Jonathan Woodson, MD, the son of a WWII veteran, was born and raised with a deep sense of service. He has been deployed to combat zones three times, serves his country today as an Army Reservist, and serves veterans as a board member of the Wounded Warrior Project. He also cares deeply about racial equality and the rights of his fellow servicemen and women to have an equal opportunity in serving our country.
A medical doctor and educator, he is the Larz Anderson Professor in Management and Professor of the Practice at the Boston University Questrom School of Business, Professor of Surgery at Boston University School of Medicine, and Professor of Health Law, Policy, and Management at the Boston University School of Public Health.
And as an Army Reservist, he is currently the Deputy Commander 3rd Medical Command in Atlanta and holds the rank of brigadier general.
“An interesting part of my connection and willingness to serve had to do with my father and uncles, and the important issues they served in World War II in a segregated Army,” he tells Veterans Advantage in an exclusive interview.
“It is, of course, day and night,” he adds, comparing how race is handled in today’s military. ”But some of the evolution of that is very telling for where we should always be going as a country and military service.”
“The military has always been a pathway for citizens of very limited means, but great potential, to achieve middle-class status,” added Woodson, who is proud of his New York City education, first in public schools, and later in A number of higher educational institutions. He graduated Magna cum Laude at City College, known also as the Alma Mater of Colin Powell, who was the first of his race to become Chairman of the Joint Chiefs of Staff and Secretary of State.

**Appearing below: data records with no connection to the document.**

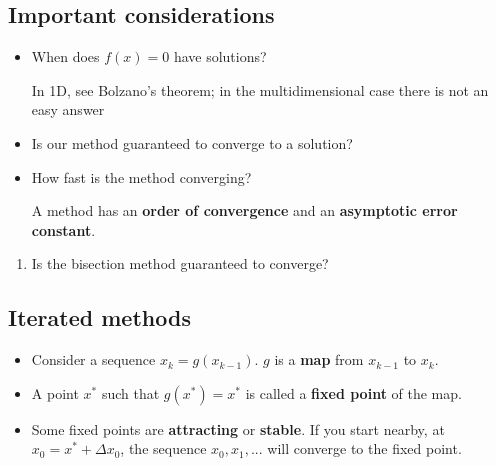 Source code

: \documentclass[12pt,letterpaper,noanswers]{exam}
\begin{document}
\subsection*{Important considerations}
\begin{tcolorbox}
\begin{itemize}
\itemsep0pt
    \item When does $f(x) = 0$ have solutions?
    
    In 1D, see Bolzano's theorem; in the multidimensional case there is not an easy answer
    \item Is our method guaranteed to converge to a solution?
    \item How fast is the method converging?
    
    A method has an \textbf{order of convergence} and an \textbf{asymptotic error constant}.
    
\end{itemize}
\end{tcolorbox}



\begin{enumerate}[resume=classQ]
\itemsep0pt
    \item Is the bisection method guaranteed to converge?  
\end{enumerate}

\subsection*{Iterated methods}

\begin{tcolorbox}
\begin{itemize}
\itemsep0pt
    \item Consider a sequence $x_k = g(x_{k-1})$.  $g$ is a \textbf{map} from $x_{k-1}$ to $x_k$.  
    \item A point $x^*$ such that $g(x^*) = x^*$ is called a \textbf{fixed point} of the map.
    \item Some fixed points are \textbf{attracting} or \textbf{stable}.  If you start nearby, at $x_0 = x^* + \Delta x_0$, the sequence $x_0, x_1, ...$ will converge to the fixed point.
\end{itemize}
\end{tcolorbox}
\end{document}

And like Powell, Dr. Woodson has also made great contributions at the Pentagon. From 2010-2016, he served as Assistant Secretary of Defense for Health Affairs, advising four Secretaries: Robert M. Gates, Leon Panetta, Chuck Hagel and Ash Carter. While there, he received the Department of Defense Distinguished Public Service Medal (the highest award given by DoD). Dr. Woodson also co-chaired or was a member of several Presidential Commissions and Delegations.
“As I reflect on my time in the Pentagon, and what is happening now, that is why I was committed to some of the reforms that were made, such as opening all military occupational specialties to women, and the end of “Don't Ask/Don’t Tell,” he says. "America cannot be great unless it uses all of the talents of all of its citizens."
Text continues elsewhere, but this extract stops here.